L'implicite « bombardement idéologique télévisé » (1/2)

cerveau.jpgNous pouvons être indirectement concernés par une forme de maltraitance. Mais « indirectement » sous-entend que nous n’en sommes pas conscients, tels les individus enchaînés dans la caverne de Platon. D’où le mythe philosophique de la caverne auquel je consacre une partie dans L’Anarque.
Par rapport au mot « canal », le mot « chaîne », employé pour parler de chaîne de télé, est plus intéressant. Car, par définition, une chaîne peut nous enchaîner…
Étant donnée la place très importante qu’occupe la télévision dans le quotidien des individus issus des classes populaires des pays riches (neuf ans en moyenne sur toute une vie pour un individu), il va de soi que, selon les pouvoirs économiques et politiques arrosant les médias principaux, elle ne doit pas être un instrument de prise de conscience des abus de pouvoir.

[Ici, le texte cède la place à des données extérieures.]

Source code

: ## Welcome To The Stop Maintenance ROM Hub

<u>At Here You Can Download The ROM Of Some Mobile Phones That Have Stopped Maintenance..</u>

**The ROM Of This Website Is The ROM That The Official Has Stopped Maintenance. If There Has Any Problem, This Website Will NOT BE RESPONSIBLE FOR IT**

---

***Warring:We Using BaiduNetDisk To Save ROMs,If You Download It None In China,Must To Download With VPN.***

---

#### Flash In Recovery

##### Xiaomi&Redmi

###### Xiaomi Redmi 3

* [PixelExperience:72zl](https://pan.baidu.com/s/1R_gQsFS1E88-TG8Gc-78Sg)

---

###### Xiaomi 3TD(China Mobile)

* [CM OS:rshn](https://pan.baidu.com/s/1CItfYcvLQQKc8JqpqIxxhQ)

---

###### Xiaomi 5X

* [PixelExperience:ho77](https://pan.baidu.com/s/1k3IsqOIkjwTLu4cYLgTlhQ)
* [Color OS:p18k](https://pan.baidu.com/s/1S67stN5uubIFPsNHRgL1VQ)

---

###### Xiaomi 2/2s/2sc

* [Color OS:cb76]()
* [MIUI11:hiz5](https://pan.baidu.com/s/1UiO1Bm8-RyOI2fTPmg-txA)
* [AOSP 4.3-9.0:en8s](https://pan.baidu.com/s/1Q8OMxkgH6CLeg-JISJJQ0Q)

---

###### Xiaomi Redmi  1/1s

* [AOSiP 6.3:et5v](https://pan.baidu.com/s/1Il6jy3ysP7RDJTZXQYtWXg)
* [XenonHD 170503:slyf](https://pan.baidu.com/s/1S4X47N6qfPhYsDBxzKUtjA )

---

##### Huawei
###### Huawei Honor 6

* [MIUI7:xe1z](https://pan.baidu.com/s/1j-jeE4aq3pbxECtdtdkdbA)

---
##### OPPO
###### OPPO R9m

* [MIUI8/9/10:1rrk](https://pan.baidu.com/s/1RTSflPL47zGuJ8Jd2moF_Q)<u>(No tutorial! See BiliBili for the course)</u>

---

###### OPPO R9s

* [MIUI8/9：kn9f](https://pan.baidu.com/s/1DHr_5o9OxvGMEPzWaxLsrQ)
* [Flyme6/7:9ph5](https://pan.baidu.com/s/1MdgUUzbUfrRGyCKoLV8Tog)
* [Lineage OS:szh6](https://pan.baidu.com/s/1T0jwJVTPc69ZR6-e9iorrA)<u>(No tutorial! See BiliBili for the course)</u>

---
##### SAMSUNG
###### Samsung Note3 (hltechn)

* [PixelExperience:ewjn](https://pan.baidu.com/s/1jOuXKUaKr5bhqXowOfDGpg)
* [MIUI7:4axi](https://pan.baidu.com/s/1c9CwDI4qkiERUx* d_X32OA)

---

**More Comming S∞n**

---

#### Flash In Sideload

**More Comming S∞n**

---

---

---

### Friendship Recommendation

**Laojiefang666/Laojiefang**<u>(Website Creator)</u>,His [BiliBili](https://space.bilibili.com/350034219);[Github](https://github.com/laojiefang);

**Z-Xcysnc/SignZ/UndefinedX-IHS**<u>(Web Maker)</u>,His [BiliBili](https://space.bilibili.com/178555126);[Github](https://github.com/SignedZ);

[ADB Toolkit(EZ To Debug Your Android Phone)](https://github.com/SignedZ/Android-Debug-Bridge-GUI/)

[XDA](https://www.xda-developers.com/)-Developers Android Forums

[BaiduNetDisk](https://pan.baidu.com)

À partir de là, la télé – qui est, pour Pier Paolo Pasolini, « autoritaire et répressive comme jamais aucun moyen d’information au monde ne l’a été » (Écrits corsaires) – doit seulement divertir le quidam – restant ignare et non averti –, et le divertissement doit être conçu d’abord par nos élites ploutocratiques puis par les peuples qu’ils manipulent – en nette opposition à toute forme d’intelligence puisque icelle est matière à faire éclore le sens critique. En outre, la télévision – par la place croissante qu’y occupe la publicité – est un moyen majeur d’asservissement des peuples à la pratique de la consommation.
Plus la télévision occupe l’individu, plus elle doit donc proposer des programmes intellectuellement et moralement neutres – voire tout simplement vides – entrecoupés d’écrans publicitaires se répétant en grande quantité (multiplication par 70 de la présence de ces derniers depuis 1970).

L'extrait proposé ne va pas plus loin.